THE TASK: From the records below, transcribe exactly the lines that begin at the line with "Then we go for" and end at the line with "Remove top three", both included.

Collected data
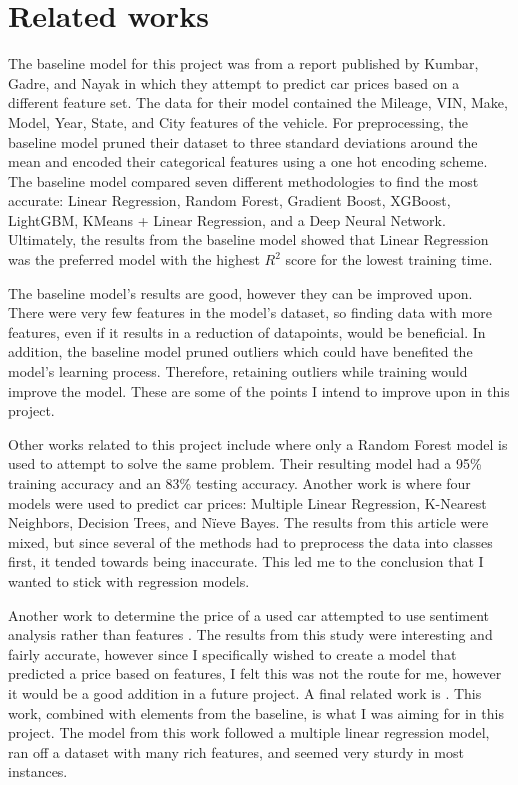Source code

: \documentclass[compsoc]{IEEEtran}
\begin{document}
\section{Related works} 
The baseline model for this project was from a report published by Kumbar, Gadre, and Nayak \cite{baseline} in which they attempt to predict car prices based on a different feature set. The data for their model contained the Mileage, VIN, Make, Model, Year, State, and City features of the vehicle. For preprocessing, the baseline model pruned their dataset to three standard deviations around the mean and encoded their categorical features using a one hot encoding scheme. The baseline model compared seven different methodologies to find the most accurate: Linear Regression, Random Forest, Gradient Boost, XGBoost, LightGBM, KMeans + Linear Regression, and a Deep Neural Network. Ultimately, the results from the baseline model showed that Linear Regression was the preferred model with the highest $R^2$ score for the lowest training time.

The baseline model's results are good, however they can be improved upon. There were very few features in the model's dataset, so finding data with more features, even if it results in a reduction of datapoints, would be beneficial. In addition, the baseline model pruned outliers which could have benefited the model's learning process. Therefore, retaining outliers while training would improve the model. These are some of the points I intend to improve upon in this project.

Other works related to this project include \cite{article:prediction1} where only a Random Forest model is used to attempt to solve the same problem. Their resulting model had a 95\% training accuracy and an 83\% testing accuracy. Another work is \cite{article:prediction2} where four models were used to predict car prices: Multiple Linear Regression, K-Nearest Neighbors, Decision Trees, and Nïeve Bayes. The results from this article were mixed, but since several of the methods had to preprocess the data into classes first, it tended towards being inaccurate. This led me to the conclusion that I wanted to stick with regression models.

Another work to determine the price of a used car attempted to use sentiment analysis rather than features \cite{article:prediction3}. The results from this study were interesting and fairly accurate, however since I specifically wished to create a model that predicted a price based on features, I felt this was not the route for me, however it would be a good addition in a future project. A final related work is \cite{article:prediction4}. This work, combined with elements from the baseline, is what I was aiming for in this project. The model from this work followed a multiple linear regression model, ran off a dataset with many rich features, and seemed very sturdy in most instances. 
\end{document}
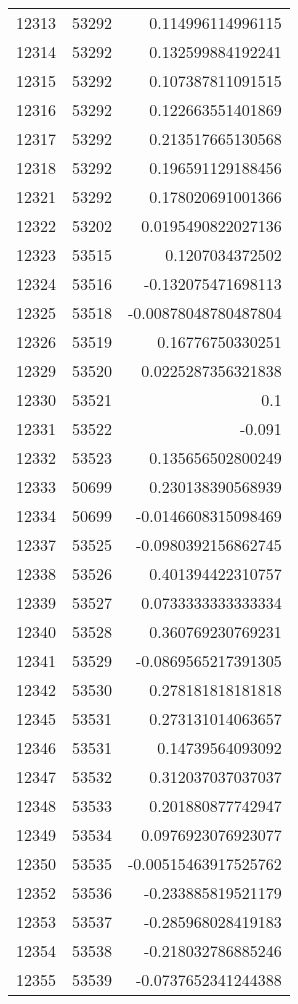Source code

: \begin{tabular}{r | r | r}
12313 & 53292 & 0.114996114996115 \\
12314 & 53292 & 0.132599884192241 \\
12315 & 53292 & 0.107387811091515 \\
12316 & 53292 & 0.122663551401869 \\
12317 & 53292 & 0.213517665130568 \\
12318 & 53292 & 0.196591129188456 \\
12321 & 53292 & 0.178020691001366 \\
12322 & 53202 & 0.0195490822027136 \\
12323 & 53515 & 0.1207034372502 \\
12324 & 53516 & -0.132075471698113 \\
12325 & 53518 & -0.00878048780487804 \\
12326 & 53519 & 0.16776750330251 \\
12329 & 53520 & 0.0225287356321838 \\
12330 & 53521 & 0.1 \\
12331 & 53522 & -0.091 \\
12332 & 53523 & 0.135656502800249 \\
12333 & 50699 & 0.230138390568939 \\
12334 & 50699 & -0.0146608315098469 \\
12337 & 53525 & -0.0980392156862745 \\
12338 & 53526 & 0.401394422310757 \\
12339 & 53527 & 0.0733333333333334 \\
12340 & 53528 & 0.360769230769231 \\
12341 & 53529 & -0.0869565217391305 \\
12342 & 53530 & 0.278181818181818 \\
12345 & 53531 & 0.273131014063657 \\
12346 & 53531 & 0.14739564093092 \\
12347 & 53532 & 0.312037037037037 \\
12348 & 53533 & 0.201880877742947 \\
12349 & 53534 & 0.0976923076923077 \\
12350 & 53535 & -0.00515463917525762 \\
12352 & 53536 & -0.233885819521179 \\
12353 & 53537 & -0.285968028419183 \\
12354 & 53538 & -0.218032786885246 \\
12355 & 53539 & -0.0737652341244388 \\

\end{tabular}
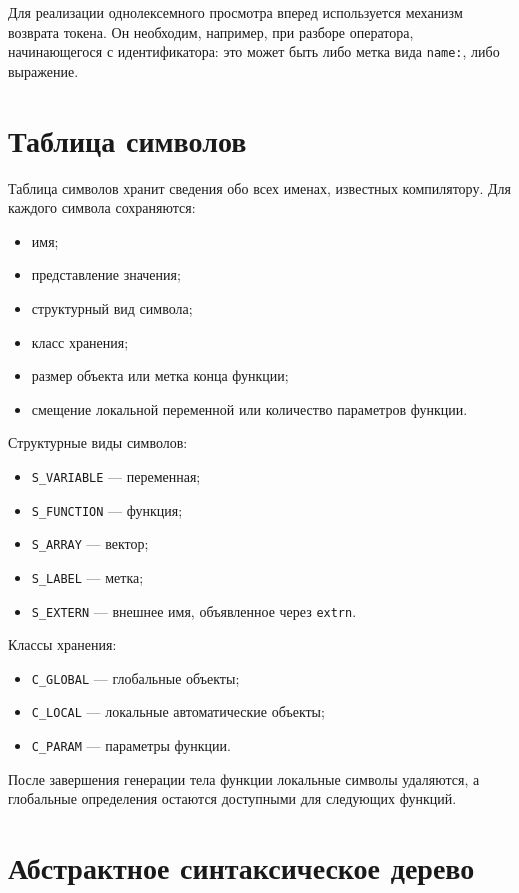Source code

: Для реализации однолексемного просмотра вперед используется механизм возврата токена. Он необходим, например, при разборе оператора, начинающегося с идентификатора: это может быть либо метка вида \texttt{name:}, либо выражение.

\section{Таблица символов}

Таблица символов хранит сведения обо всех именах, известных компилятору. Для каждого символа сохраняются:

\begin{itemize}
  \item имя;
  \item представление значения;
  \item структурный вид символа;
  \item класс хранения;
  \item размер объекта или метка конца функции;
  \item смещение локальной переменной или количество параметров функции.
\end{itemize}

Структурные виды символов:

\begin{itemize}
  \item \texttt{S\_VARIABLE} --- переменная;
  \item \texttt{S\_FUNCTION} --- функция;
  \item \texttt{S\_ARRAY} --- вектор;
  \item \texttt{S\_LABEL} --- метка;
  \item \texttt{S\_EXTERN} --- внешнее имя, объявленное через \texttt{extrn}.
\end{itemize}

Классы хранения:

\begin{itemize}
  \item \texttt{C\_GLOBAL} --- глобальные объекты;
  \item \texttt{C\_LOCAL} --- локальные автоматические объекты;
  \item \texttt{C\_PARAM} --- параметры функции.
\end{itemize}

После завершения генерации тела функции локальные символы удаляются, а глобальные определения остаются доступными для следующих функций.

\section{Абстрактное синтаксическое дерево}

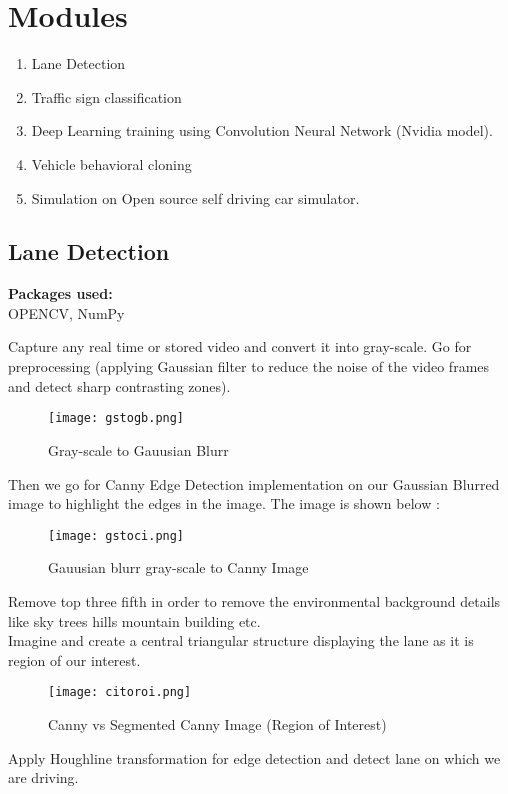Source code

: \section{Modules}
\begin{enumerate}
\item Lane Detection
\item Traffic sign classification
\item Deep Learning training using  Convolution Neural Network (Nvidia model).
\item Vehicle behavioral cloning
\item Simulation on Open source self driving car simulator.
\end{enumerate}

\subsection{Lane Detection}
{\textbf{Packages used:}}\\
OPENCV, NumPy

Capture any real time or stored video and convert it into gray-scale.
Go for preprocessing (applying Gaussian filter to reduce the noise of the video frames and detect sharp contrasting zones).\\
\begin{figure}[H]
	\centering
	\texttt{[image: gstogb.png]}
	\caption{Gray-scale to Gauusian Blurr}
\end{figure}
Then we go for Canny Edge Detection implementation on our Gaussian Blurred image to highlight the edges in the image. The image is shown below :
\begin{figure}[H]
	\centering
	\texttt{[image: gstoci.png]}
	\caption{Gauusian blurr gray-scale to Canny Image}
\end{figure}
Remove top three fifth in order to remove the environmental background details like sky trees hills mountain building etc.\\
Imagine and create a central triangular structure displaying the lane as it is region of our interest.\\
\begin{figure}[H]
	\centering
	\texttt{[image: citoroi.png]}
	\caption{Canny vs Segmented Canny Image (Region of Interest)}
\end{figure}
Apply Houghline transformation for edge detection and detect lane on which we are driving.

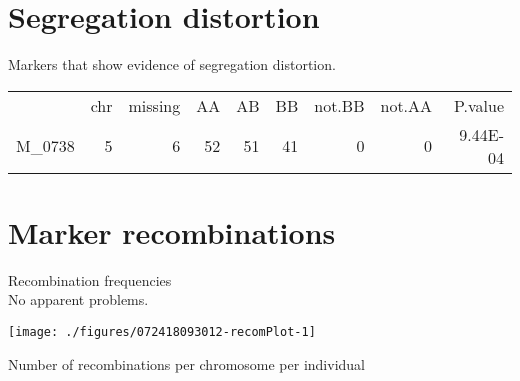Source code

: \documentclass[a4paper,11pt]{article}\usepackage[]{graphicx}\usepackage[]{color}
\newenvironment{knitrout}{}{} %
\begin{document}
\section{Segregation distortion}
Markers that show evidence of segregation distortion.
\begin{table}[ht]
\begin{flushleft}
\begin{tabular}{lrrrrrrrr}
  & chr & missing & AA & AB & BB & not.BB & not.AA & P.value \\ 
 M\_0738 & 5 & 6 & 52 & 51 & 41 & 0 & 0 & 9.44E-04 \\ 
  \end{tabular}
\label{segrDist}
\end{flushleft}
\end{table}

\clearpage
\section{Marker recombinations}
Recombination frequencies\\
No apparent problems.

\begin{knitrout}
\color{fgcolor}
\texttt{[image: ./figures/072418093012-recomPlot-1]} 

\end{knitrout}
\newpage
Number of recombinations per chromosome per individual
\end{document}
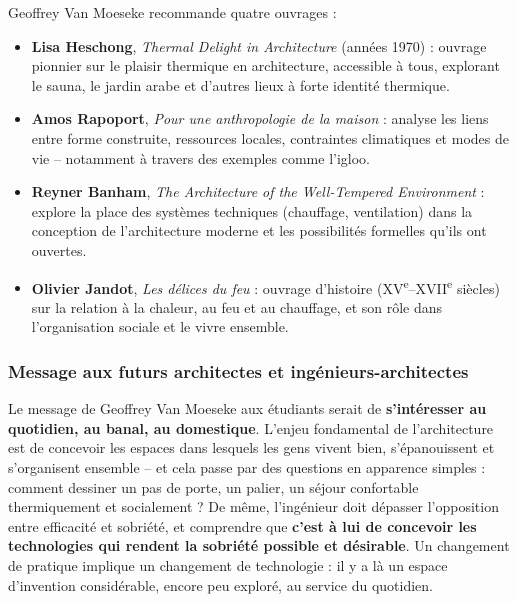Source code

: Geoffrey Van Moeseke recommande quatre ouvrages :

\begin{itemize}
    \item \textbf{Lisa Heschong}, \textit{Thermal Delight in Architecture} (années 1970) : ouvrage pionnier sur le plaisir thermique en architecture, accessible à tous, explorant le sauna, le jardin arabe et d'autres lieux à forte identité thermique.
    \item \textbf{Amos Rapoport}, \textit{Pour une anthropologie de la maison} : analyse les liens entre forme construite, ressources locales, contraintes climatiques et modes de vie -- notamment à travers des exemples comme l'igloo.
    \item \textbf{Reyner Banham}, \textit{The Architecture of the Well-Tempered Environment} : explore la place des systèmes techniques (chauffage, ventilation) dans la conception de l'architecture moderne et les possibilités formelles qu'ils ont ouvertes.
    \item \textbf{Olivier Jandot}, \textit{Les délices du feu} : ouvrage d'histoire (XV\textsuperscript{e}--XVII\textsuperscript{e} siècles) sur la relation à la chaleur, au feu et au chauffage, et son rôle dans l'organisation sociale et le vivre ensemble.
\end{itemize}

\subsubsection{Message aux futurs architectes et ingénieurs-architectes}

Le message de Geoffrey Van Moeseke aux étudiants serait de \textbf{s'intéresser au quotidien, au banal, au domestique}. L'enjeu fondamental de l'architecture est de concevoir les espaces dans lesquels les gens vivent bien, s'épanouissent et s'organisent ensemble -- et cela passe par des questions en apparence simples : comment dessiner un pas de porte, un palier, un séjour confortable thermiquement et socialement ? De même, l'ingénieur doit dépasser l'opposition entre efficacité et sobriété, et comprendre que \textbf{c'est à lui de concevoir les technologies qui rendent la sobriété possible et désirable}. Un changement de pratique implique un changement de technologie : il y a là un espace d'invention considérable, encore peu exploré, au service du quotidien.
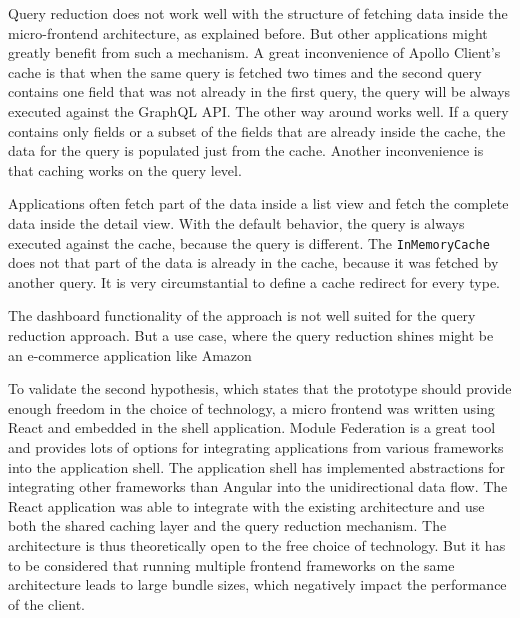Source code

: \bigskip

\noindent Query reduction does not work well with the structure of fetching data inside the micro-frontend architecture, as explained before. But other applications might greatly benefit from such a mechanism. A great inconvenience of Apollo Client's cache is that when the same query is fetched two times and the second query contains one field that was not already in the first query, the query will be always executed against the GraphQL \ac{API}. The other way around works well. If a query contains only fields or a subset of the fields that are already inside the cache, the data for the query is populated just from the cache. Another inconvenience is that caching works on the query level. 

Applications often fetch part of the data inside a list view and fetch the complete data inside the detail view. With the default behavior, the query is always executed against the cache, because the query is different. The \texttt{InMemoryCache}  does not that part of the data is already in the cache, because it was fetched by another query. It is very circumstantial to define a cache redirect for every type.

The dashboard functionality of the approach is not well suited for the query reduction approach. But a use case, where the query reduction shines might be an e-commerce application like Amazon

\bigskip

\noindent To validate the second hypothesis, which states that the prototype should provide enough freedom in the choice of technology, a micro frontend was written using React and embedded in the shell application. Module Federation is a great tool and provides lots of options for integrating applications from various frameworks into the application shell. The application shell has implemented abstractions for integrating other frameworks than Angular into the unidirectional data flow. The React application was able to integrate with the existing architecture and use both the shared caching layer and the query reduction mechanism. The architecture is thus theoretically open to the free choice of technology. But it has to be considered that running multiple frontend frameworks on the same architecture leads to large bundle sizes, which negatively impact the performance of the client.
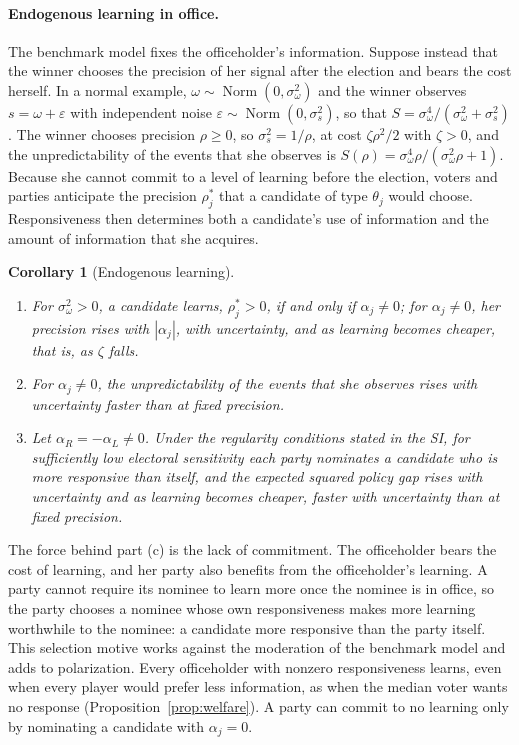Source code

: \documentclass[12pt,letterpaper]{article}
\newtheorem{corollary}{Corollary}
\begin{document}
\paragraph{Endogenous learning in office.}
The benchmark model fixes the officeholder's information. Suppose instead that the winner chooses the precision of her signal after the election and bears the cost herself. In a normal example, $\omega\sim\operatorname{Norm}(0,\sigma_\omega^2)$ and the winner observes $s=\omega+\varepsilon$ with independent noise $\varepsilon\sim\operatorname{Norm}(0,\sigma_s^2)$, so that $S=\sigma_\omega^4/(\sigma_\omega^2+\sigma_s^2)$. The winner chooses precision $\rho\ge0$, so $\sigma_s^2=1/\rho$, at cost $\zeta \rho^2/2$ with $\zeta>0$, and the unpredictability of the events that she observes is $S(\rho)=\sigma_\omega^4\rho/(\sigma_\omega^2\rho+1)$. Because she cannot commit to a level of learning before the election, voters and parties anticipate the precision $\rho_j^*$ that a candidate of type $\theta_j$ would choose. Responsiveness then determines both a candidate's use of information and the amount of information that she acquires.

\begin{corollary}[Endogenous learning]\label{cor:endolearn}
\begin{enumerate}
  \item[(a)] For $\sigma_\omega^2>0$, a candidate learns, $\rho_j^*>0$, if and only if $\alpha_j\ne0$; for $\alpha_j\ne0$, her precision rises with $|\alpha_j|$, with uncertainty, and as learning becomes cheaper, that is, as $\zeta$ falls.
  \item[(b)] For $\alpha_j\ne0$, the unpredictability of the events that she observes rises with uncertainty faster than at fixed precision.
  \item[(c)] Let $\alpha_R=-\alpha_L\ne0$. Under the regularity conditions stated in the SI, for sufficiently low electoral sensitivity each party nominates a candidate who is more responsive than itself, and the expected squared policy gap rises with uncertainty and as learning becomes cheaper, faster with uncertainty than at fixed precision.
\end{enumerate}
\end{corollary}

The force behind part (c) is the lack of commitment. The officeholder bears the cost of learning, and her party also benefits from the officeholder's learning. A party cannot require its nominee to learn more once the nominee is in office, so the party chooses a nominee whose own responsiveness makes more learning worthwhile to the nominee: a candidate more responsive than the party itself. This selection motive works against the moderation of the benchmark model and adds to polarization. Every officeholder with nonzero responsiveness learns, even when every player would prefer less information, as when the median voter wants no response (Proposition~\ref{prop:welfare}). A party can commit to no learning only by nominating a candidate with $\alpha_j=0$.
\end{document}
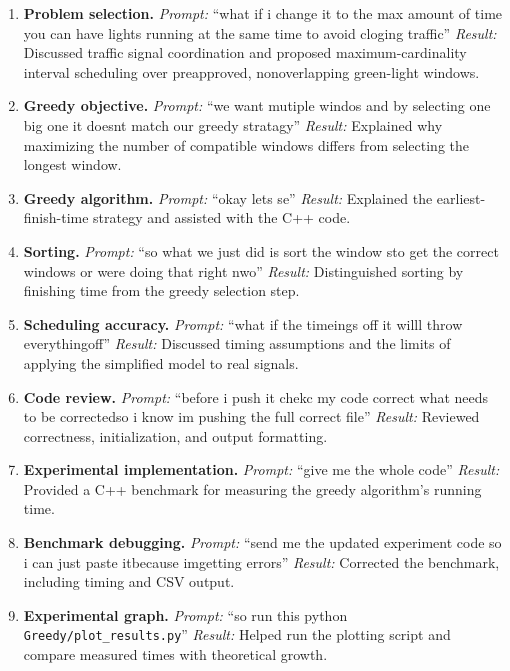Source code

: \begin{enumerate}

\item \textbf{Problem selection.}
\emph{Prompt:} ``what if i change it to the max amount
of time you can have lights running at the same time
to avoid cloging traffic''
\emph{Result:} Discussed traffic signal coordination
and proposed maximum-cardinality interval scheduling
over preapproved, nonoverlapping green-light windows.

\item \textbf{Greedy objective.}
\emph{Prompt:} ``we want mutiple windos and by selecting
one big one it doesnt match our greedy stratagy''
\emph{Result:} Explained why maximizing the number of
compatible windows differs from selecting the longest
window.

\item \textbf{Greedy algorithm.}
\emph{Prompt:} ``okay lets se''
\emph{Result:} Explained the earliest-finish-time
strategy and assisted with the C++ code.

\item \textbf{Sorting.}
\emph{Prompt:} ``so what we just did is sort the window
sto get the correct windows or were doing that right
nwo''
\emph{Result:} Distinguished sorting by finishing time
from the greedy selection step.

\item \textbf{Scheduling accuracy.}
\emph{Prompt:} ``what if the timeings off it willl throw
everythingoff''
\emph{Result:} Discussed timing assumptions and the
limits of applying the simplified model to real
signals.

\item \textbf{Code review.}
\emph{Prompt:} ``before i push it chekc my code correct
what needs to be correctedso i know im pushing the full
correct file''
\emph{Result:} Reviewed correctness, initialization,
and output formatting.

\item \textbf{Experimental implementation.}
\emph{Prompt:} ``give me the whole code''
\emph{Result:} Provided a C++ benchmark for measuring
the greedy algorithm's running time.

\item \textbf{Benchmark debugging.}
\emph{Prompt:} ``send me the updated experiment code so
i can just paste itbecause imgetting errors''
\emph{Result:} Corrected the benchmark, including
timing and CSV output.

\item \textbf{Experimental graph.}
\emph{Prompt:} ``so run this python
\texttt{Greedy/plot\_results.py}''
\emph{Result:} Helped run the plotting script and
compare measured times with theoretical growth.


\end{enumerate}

SOLUTION BELOW:
Then we go for Canny Edge Detection implementation on our Gaussian Blurred image to highlight the edges in the image. The image is shown below :
\begin{figure}[H]
	\centering
	\texttt{[image: gstoci.png]}
	\caption{Gauusian blurr gray-scale to Canny Image}
\end{figure}
Remove top three fifth in order to remove the environmental background details like sky trees hills mountain building etc.\\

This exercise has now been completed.